EXERCISE MATERIALS:
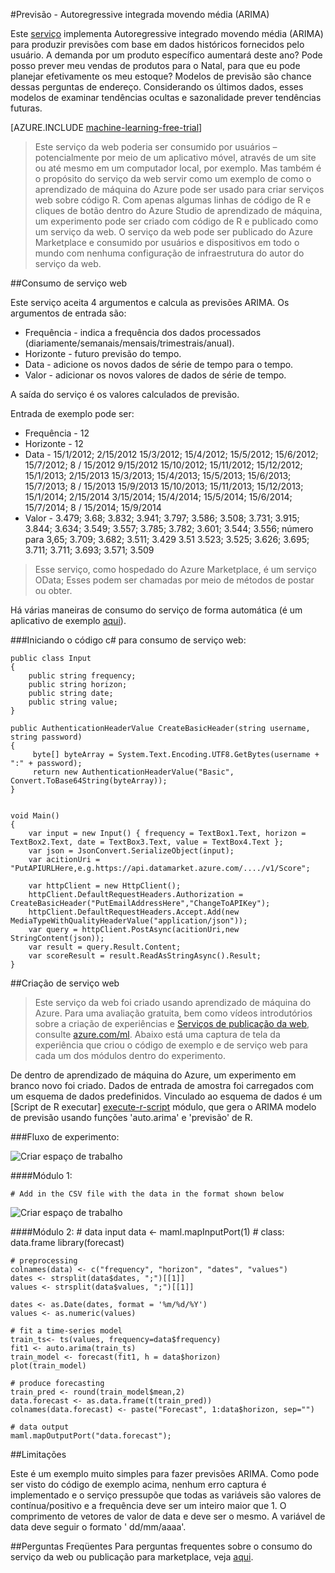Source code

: <properties 
    pageTitle="Previsão: Autoregressive integrada movendo média (ARIMA) | Microsoft Azure" 
    description="Previsão - Autoregressive integrada movendo média (ARIMA)" 
    services="machine-learning" 
    documentationCenter="" 
    authors="yijichen" 
    manager="jhubbard" 
    editor="cgronlun"/>

<tags 
    ms.service="machine-learning" 
    ms.workload="data-services" 
    ms.tgt_pltfrm="na" 
    ms.devlang="na" 
    ms.topic="article" 
    ms.date="08/15/2016" 
    ms.author="yijichen"/> 

 
#<a name="forecasting---autoregressive-integrated-moving-average-arima"></a>Previsão - Autoregressive integrada movendo média (ARIMA)

Este [serviço]( https://datamarket.azure.com/dataset/aml_labs/arima) implementa Autoregressive integrado movendo média (ARIMA) para produzir previsões com base em dados históricos fornecidos pelo usuário. A demanda por um produto específico aumentará deste ano? Pode posso prever meu vendas de produtos para o Natal, para que eu pode planejar efetivamente os meu estoque? Modelos de previsão são chance dessas perguntas de endereço. Considerando os últimos dados, esses modelos de examinar tendências ocultas e sazonalidade prever tendências futuras. 


[AZURE.INCLUDE [machine-learning-free-trial](../../includes/machine-learning-free-trial.md)] 

>Este serviço da web poderia ser consumido por usuários – potencialmente por meio de um aplicativo móvel, através de um site ou até mesmo em um computador local, por exemplo. Mas também é o propósito do serviço da web servir como um exemplo de como o aprendizado de máquina do Azure pode ser usado para criar serviços web sobre código R. Com apenas algumas linhas de código de R e cliques de botão dentro do Azure Studio de aprendizado de máquina, um experimento pode ser criado com código de R e publicado como um serviço da web. O serviço da web pode ser publicado do Azure Marketplace e consumido por usuários e dispositivos em todo o mundo com nenhuma configuração de infraestrutura do autor do serviço da web.

##<a name="consumption-of-web-service"></a>Consumo de serviço web 

Este serviço aceita 4 argumentos e calcula as previsões ARIMA.
Os argumentos de entrada são:

* Frequência - indica a frequência dos dados processados (diariamente/semanais/mensais/trimestrais/anual).
* Horizonte - futuro previsão do tempo.
* Data - adicione os novos dados de série de tempo para o tempo.
* Valor - adicionar os novos valores de dados de série de tempo.

A saída do serviço é os valores calculados de previsão. 

Entrada de exemplo pode ser: 

* Frequência - 12
* Horizonte - 12
* Data - 15/1/2012; 2/15/2012 15/3/2012; 15/4/2012; 15/5/2012; 15/6/2012; 15/7/2012; 8 / 15/2012 9/15/2012 15/10/2012; 15/11/2012; 15/12/2012; 15/1/2013; 2/15/2013 15/3/2013; 15/4/2013; 15/5/2013; 15/6/2013; 15/7/2013; 8 / 15/2013 15/9/2013 15/10/2013; 15/11/2013; 15/12/2013; 15/1/2014; 2/15/2014 3/15/2014; 15/4/2014; 15/5/2014; 15/6/2014; 15/7/2014; 8 / 15/2014; 15/9/2014
* Valor - 3.479; 3.68; 3.832; 3.941; 3.797; 3.586; 3.508; 3.731; 3.915; 3.844; 3.634; 3.549; 3.557; 3.785; 3.782; 3.601; 3.544; 3.556; número para 3,65; 3.709; 3.682; 3.511; 3.429 3.51 3.523; 3.525; 3.626; 3.695; 3.711; 3.711; 3.693; 3.571; 3.509
 
>Esse serviço, como hospedado do Azure Marketplace, é um serviço OData; Esses podem ser chamadas por meio de métodos de postar ou obter. 

Há várias maneiras de consumo do serviço de forma automática (é um aplicativo de exemplo [aqui](http://microsoftazuremachinelearning.azurewebsites.net/ArimaForecasting.aspx)).

###<a name="starting-c-code-for-web-service-consumption"></a>Iniciando o código c# para consumo de serviço web:

    public class Input
    {
        public string frequency;
        public string horizon;
        public string date;
        public string value;
    }

    public AuthenticationHeaderValue CreateBasicHeader(string username, string password)
    {
         byte[] byteArray = System.Text.Encoding.UTF8.GetBytes(username + ":" + password);
         return new AuthenticationHeaderValue("Basic", Convert.ToBase64String(byteArray));
    }

       
    void Main()
    {
        var input = new Input() { frequency = TextBox1.Text, horizon = TextBox2.Text, date = TextBox3.Text, value = TextBox4.Text };
        var json = JsonConvert.SerializeObject(input);
        var acitionUri =  "PutAPIURLHere,e.g.https://api.datamarket.azure.com/..../v1/Score";
           
        var httpClient = new HttpClient();
        httpClient.DefaultRequestHeaders.Authorization = CreateBasicHeader("PutEmailAddressHere","ChangeToAPIKey");
        httpClient.DefaultRequestHeaders.Accept.Add(new MediaTypeWithQualityHeaderValue("application/json"));
        var query = httpClient.PostAsync(acitionUri,new StringContent(json));
        var result = query.Result.Content;
        var scoreResult = result.ReadAsStringAsync().Result;
    }

##<a name="creation-of-web-service"></a>Criação de serviço web 

>Este serviço da web foi criado usando aprendizado de máquina do Azure. Para uma avaliação gratuita, bem como vídeos introdutórios sobre a criação de experiências e [Serviços de publicação da web](machine-learning-publish-a-machine-learning-web-service.md), consulte [azure.com/ml](http://azure.com/ml). Abaixo está uma captura de tela da experiência que criou o código de exemplo e de serviço web para cada um dos módulos dentro do experimento.

De dentro de aprendizado de máquina do Azure, um experimento em branco novo foi criado. Dados de entrada de amostra foi carregados com um esquema de dados predefinidos. Vinculado ao esquema de dados é um [Script de R executar] [ execute-r-script] módulo, que gera o ARIMA modelo de previsão usando funções 'auto.arima' e 'previsão' de R. 

###<a name="experiment-flow"></a>Fluxo de experimento:

![Criar espaço de trabalho][2]

####<a name="module-1"></a>Módulo 1:
 
    # Add in the CSV file with the data in the format shown below 
![Criar espaço de trabalho][3]  

####<a name="module-2"></a>Módulo 2:
    # data input
    data <- maml.mapInputPort(1) # class: data.frame
    library(forecast)
    
    # preprocessing
    colnames(data) <- c("frequency", "horizon", "dates", "values")
    dates <- strsplit(data$dates, ";")[[1]]
    values <- strsplit(data$values, ";")[[1]]
    
    dates <- as.Date(dates, format = '%m/%d/%Y')
    values <- as.numeric(values)
    
    # fit a time-series model
    train_ts<- ts(values, frequency=data$frequency)
    fit1 <- auto.arima(train_ts)
    train_model <- forecast(fit1, h = data$horizon)
    plot(train_model)
    
    # produce forecasting
    train_pred <- round(train_model$mean,2)
    data.forecast <- as.data.frame(t(train_pred))
    colnames(data.forecast) <- paste("Forecast", 1:data$horizon, sep="")
    
    # data output
    maml.mapOutputPort("data.forecast");


##<a name="limitations"></a>Limitações 

Este é um exemplo muito simples para fazer previsões ARIMA. Como pode ser visto do código de exemplo acima, nenhum erro captura é implementado e o serviço pressupõe que todas as variáveis são valores de contínua/positivo e a frequência deve ser um inteiro maior que 1. O comprimento de vetores de valor de data e deve ser o mesmo. A variável de data deve seguir o formato ' dd/mm/aaaa'.

##<a name="faq"></a>Perguntas Freqüentes
Para perguntas frequentes sobre o consumo do serviço da web ou publicação para marketplace, veja [aqui](machine-learning-marketplace-faq.md).

[1]: ./media/machine-learning-r-csharp-arima/arima-img1.png
[2]: ./media/machine-learning-r-csharp-arima/arima-img2.png
[3]: ./media/machine-learning-r-csharp-arima/arima-img3.png


<!-- Module References -->
[execute-r-script]: https://msdn.microsoft.com/library/azure/30806023-392b-42e0-94d6-6b775a6e0fd5/
 
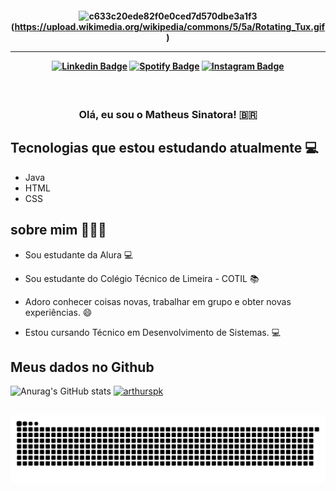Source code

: <h4 align="center">
 
![c633c20ede82f0e0ced7d570dbe3a1f3](https://c.tenor.com/2uyENRmiUt0AAAAC/coding.gif)(https://upload.wikimedia.org/wikipedia/commons/5/5a/Rotating_Tux.gif)

<hr>

[![Linkedin Badge](https://img.shields.io/badge/-Linkedin-blue?style=for-the-badge&logo=Linkedin&logoColor=white&link=https://github.com/matheussinatora)](https://www.linkedin.com/in/matheussinatora/)
[![Spotify Badge](https://img.shields.io/badge/-Spotify-3bb34b?style=for-the-badge&logo=Spotify&logoColor=161f16&link=https://github.com/matheussinatora)](https://open.spotify.com/user/21u4rxyev7ecz73w2znmp4oiy)
[![Instagram Badge](https://img.shields.io/badge/-instagram-red?style=for-the-badge&logo=instagram&logoColor=white&link=https://github.com/matheussinatora)](https://www.instagram.com/msinatora/)
</h4>


<h3 align="center">  <br>

Olá, eu sou o Matheus Sinatora! 🇧🇷
<br>

</h3>

## Tecnologias que estou estudando atualmente 💻

  - Java
  - HTML
  - CSS

## sobre mim 👨🏻‍💻

- Sou estudante da Alura 💻
- Sou estudante do Colégio Técnico de Limeira - COTIL 📚
- Adoro conhecer coisas novas, trabalhar em grupo e obter novas experiências. 😄

- Estou cursando Técnico em Desenvolvimento de Sistemas. 💻

## Meus dados no Github

![Anurag's GitHub stats](https://github-readme-stats.vercel.app/api?username=matheussinatora&show_icons=true&theme=tokyonight)
[![arthurspk](https://github-readme-stats.vercel.app/api/top-langs/?username=matheussinatora&hide=html&layout=compact=true&theme=tokyonight)](https://github.com/matheussinatora/)

 ##
 ![Snake animation](https://github.com/matheussinatora/matheussinatora/blob/output/github-contribution-grid-snake.svg)
<div> 
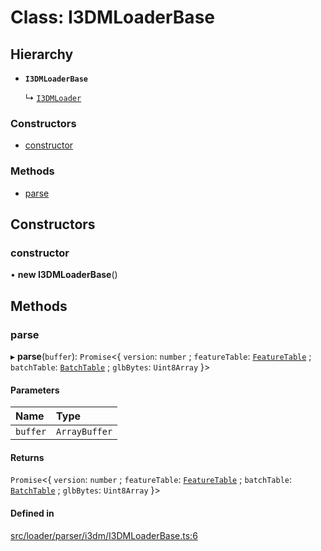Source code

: # Class: I3DMLoaderBase

## Hierarchy

- **`I3DMLoaderBase`**

  ↳ [`I3DMLoader`](I3DMLoader.md)

### Constructors

- [constructor](I3DMLoaderBase.md#constructor)

### Methods

- [parse](I3DMLoaderBase.md#parse)

## Constructors

### constructor

• **new I3DMLoaderBase**()

## Methods

### parse

▸ **parse**(`buffer`): `Promise`<{ `version`: `number` ; `featureTable`: [`FeatureTable`](FeatureTable.md) ; `batchTable`: [`BatchTable`](BatchTable.md) ; `glbBytes`: `Uint8Array`  }\>

#### Parameters

| Name | Type |
| :------ | :------ |
| `buffer` | `ArrayBuffer` |

#### Returns

`Promise`<{ `version`: `number` ; `featureTable`: [`FeatureTable`](FeatureTable.md) ; `batchTable`: [`BatchTable`](BatchTable.md) ; `glbBytes`: `Uint8Array`  }\>

#### Defined in

[src/loader/parser/i3dm/I3DMLoaderBase.ts:6](https://github.com/Orillusion/orillusion/blob/main/src/loader/parser/i3dm/I3DMLoaderBase.ts#L6)
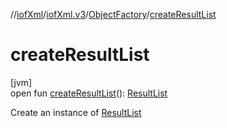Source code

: //[iofXml](../../../index.md)/[iofXml.v3](../index.md)/[ObjectFactory](index.md)/[createResultList](create-result-list.md)

# createResultList

[jvm]\
open fun [createResultList](create-result-list.md)(): [ResultList](../-result-list/index.md)

Create an instance of [ResultList](../-result-list/index.md)
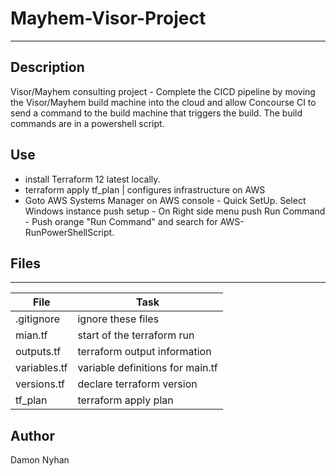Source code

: # Mayhem-Visor-Project
---
## Description
Visor/Mayhem consulting project -
Complete the CICD pipeline by moving the Visor/Mayhem build
machine into the cloud and allow Concourse CI to send a command
to the build machine that triggers the build. The build commands
are in a powershell script.
## Use
* install Terraform  12 latest locally.
* terraform apply tf_plan | configures infrastructure on AWS
* Goto AWS Systems Manager on AWS console - Quick SetUp. Select Windows instance push setup - On Right side menu push Run Command -  Push orange "Run Command" and search for AWS-RunPowerShellScript.
## Files
---
File|Task
---|---
.gitignore | ignore these files 
mian.tf | start of the terraform run
outputs.tf | terraform output information
variables.tf | variable definitions for main.tf
versions.tf | declare terraform version
tf_plan | terraform apply plan
## Author
Damon Nyhan
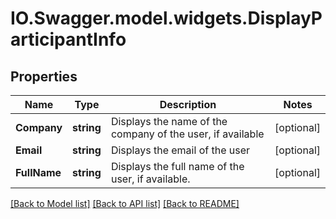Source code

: # IO.Swagger.model.widgets.DisplayParticipantInfo
## Properties

Name | Type | Description | Notes
------------ | ------------- | ------------- | -------------
**Company** | **string** | Displays the name of the company of the user, if available | [optional] 
**Email** | **string** | Displays the email of the user | [optional] 
**FullName** | **string** | Displays the full name of the user, if available.  | [optional] 

[[Back to Model list]](../README.md#documentation-for-models) [[Back to API list]](../README.md#documentation-for-api-endpoints) [[Back to README]](../README.md)

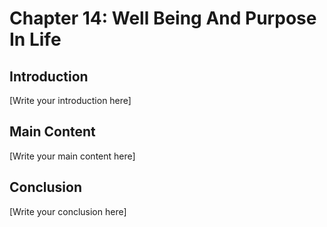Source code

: # Chapter 14: Well Being And Purpose In Life

## Introduction

[Write your introduction here]

## Main Content

[Write your main content here]

## Conclusion

[Write your conclusion here]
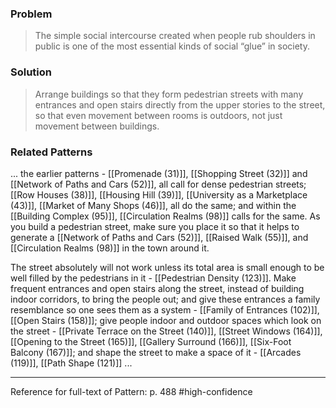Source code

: ### Problem
>The simple social intercourse created when people rub shoulders in public is one of the most essential kinds of social “glue” in society.

### Solution
>Arrange buildings so that they form pedestrian streets with many entrances and open stairs directly from the upper stories to the street, so that even movement between rooms is outdoors, not just movement between buildings.

### Related Patterns
... the earlier patterns - [[Promenade (31)]], [[Shopping Street (32)]] and [[Network of Paths and Cars (52)]], all call for dense pedestrian streets; [[Row Houses (38)]], [[Housing Hill (39)]], [[University as a Marketplace (43)]], [[Market of Many Shops (46)]], all do the same; and within the [[Building Complex (95)]], [[Circulation Realms (98)]] calls for the same. As you build a pedestrian street, make sure you place it so that it helps to generate a [[Network of Paths and Cars (52)]], [[Raised Walk (55)]], and [[Circulation Realms (98)]] in the town around it.

 The street absolutely will not work unless its total area is small enough to be well filled by the pedestrians in it - [[Pedestrian Density (123)]]. Make frequent entrances and open stairs along the street, instead of building indoor corridors, to bring the people out; and give these entrances a family resemblance so one sees them as a system - [[Family of Entrances (102)]], [[Open Stairs (158)]]; give people indoor and outdoor spaces which look on the street - [[Private Terrace on the Street (140)]], [[Street Windows (164)]], [[Opening to the Street (165)]], [[Gallery Surround (166)]], [[Six-Foot Balcony (167)]]; and shape the street to make a space of it - [[Arcades (119)]], [[Path Shape (121)]] ...

---
Reference for full-text of Pattern: p. 488 #high-confidence 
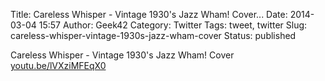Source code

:Title: Careless Whisper - Vintage 1930's Jazz Wham! Cover...
Date: 2014-03-04 15:57
Author: Geek42
Category: Twitter
Tags: tweet, twitter
Slug: careless-whisper-vintage-1930s-jazz-wham-cover
Status: published

Careless Whisper - Vintage 1930's Jazz Wham! Cover
[youtu.be/lVXziMFEqX0](http://youtu.be/lVXziMFEqX0)
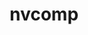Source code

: ---
title: "nvcomp"
layout: cache
categories: [package, develop]
meta: {"versions": ["2.2.0"], "compilers": ["gcc@=11.1.0"], "oss": ["ubuntu20.04"], "platforms": ["linux"], "targets": ["ppc64le", "x86_64_v3"], "stacks": ["e4s", "e4s-power", "root"], "num_specs": 10, "num_specs_by_stack": {"e4s-power": 5, "root": 10, "e4s": 5}}
spec_details: [{"hash": "ttjyt4sjy4bf7k2grknrftpa75oeib7c", "compiler": "gcc@=11.1.0", "versions": ["2.2.0"], "os": "ubuntu20.04", "platform": "linux", "target": "ppc64le", "variants": ["build_system=cmake", "build_type=Release", "+cuda", "cuda_arch=70", "generator=make", "~ipo"], "stacks": ["e4s-power", "root"], "size": "-", "tarball": "https://binaries.spack.io/develop/build_cache/linux-ubuntu20.04-ppc64le/gcc-11.1.0/nvcomp-2.2.0/linux-ubuntu20.04-ppc64le-gcc-11.1.0-nvcomp-2.2.0-ttjyt4sjy4bf7k2grknrftpa75oeib7c.spack"}, {"hash": "t6qssnpxbd5rs5fr7g6tkdcxis5pvexe", "compiler": "gcc@=11.1.0", "versions": ["2.2.0"], "os": "ubuntu20.04", "platform": "linux", "target": "ppc64le", "variants": ["build_system=cmake", "build_type=Release", "+cuda", "cuda_arch=70", "generator=make", "~ipo"], "stacks": ["e4s-power", "root"], "size": "-", "tarball": "https://binaries.spack.io/develop/build_cache/linux-ubuntu20.04-ppc64le/gcc-11.1.0/nvcomp-2.2.0/linux-ubuntu20.04-ppc64le-gcc-11.1.0-nvcomp-2.2.0-t6qssnpxbd5rs5fr7g6tkdcxis5pvexe.spack"}, {"hash": "cmdcf4ahhkxmwxd2oroksqwphkoaywxp", "compiler": "gcc@=11.1.0", "versions": ["2.2.0"], "os": "ubuntu20.04", "platform": "linux", "target": "ppc64le", "variants": ["build_system=cmake", "build_type=Release", "+cuda", "cuda_arch=70", "generator=make", "~ipo"], "stacks": ["e4s-power", "root"], "size": "-", "tarball": "https://binaries.spack.io/develop/build_cache/linux-ubuntu20.04-ppc64le/gcc-11.1.0/nvcomp-2.2.0/linux-ubuntu20.04-ppc64le-gcc-11.1.0-nvcomp-2.2.0-cmdcf4ahhkxmwxd2oroksqwphkoaywxp.spack"}, {"hash": "a3gujf3dcxchtmfia7vnanbd2vqt7gra", "compiler": "gcc@=11.1.0", "versions": ["2.2.0"], "os": "ubuntu20.04", "platform": "linux", "target": "ppc64le", "variants": ["build_system=cmake", "build_type=Release", "+cuda", "cuda_arch=70", "generator=make", "~ipo"], "stacks": ["e4s-power", "root"], "size": "-", "tarball": "https://binaries.spack.io/develop/build_cache/linux-ubuntu20.04-ppc64le/gcc-11.1.0/nvcomp-2.2.0/linux-ubuntu20.04-ppc64le-gcc-11.1.0-nvcomp-2.2.0-a3gujf3dcxchtmfia7vnanbd2vqt7gra.spack"}, {"hash": "ppr2vfwp3prfq6tlye2fo2jjwldxmx6x", "compiler": "gcc@=11.1.0", "versions": ["2.2.0"], "os": "ubuntu20.04", "platform": "linux", "target": "ppc64le", "variants": ["build_system=cmake", "build_type=Release", "+cuda", "cuda_arch=70", "generator=make", "~ipo"], "stacks": ["e4s-power", "root"], "size": "-", "tarball": "https://binaries.spack.io/develop/build_cache/linux-ubuntu20.04-ppc64le/gcc-11.1.0/nvcomp-2.2.0/linux-ubuntu20.04-ppc64le-gcc-11.1.0-nvcomp-2.2.0-ppr2vfwp3prfq6tlye2fo2jjwldxmx6x.spack"}, {"hash": "utubvfhog5n232vubdynmx2xvgx5aqct", "compiler": "gcc@=11.1.0", "versions": ["2.2.0"], "os": "ubuntu20.04", "platform": "linux", "target": "x86_64_v3", "variants": ["build_system=cmake", "build_type=Release", "+cuda", "cuda_arch=80", "generator=make", "~ipo"], "stacks": ["e4s", "root"], "size": "-", "tarball": "https://binaries.spack.io/develop/build_cache/linux-ubuntu20.04-x86_64_v3/gcc-11.1.0/nvcomp-2.2.0/linux-ubuntu20.04-x86_64_v3-gcc-11.1.0-nvcomp-2.2.0-utubvfhog5n232vubdynmx2xvgx5aqct.spack"}, {"hash": "6ulcs5nu6pcj4en6fss7psn56r6ddbzd", "compiler": "gcc@=11.1.0", "versions": ["2.2.0"], "os": "ubuntu20.04", "platform": "linux", "target": "x86_64_v3", "variants": ["build_system=cmake", "build_type=Release", "+cuda", "cuda_arch=80", "generator=make", "~ipo"], "stacks": ["e4s", "root"], "size": "-", "tarball": "https://binaries.spack.io/develop/build_cache/linux-ubuntu20.04-x86_64_v3/gcc-11.1.0/nvcomp-2.2.0/linux-ubuntu20.04-x86_64_v3-gcc-11.1.0-nvcomp-2.2.0-6ulcs5nu6pcj4en6fss7psn56r6ddbzd.spack"}, {"hash": "l3blbq2pdptqa5btnjeoutzfue7k3byl", "compiler": "gcc@=11.1.0", "versions": ["2.2.0"], "os": "ubuntu20.04", "platform": "linux", "target": "x86_64_v3", "variants": ["build_system=cmake", "build_type=Release", "+cuda", "cuda_arch=80", "generator=make", "~ipo"], "stacks": ["e4s", "root"], "size": "-", "tarball": "https://binaries.spack.io/develop/build_cache/linux-ubuntu20.04-x86_64_v3/gcc-11.1.0/nvcomp-2.2.0/linux-ubuntu20.04-x86_64_v3-gcc-11.1.0-nvcomp-2.2.0-l3blbq2pdptqa5btnjeoutzfue7k3byl.spack"}, {"hash": "4ji7aadwpojg2mt6ilpdk7zmqinhbfko", "compiler": "gcc@=11.1.0", "versions": ["2.2.0"], "os": "ubuntu20.04", "platform": "linux", "target": "x86_64_v3", "variants": ["build_system=cmake", "build_type=Release", "+cuda", "cuda_arch=80", "generator=make", "~ipo"], "stacks": ["e4s", "root"], "size": "-", "tarball": "https://binaries.spack.io/develop/build_cache/linux-ubuntu20.04-x86_64_v3/gcc-11.1.0/nvcomp-2.2.0/linux-ubuntu20.04-x86_64_v3-gcc-11.1.0-nvcomp-2.2.0-4ji7aadwpojg2mt6ilpdk7zmqinhbfko.spack"}, {"hash": "ymb5spmgelrsfzu3fwon5kp32fanlvmg", "compiler": "gcc@=11.1.0", "versions": ["2.2.0"], "os": "ubuntu20.04", "platform": "linux", "target": "x86_64_v3", "variants": ["build_system=cmake", "build_type=Release", "+cuda", "cuda_arch=80", "generator=make", "~ipo"], "stacks": ["e4s", "root"], "size": "-", "tarball": "https://binaries.spack.io/develop/build_cache/linux-ubuntu20.04-x86_64_v3/gcc-11.1.0/nvcomp-2.2.0/linux-ubuntu20.04-x86_64_v3-gcc-11.1.0-nvcomp-2.2.0-ymb5spmgelrsfzu3fwon5kp32fanlvmg.spack"}]
---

WHAT YOU SHOULD DO:
Among the lines of the data, identify those with the word "acitionUri". Copy each of them.

ANSWER TO THIS EXERCISE:
        var acitionUri =  "PutAPIURLHere,e.g.https://api.datamarket.azure.com/..../v1/Score";
        var query = httpClient.PostAsync(acitionUri,new StringContent(json));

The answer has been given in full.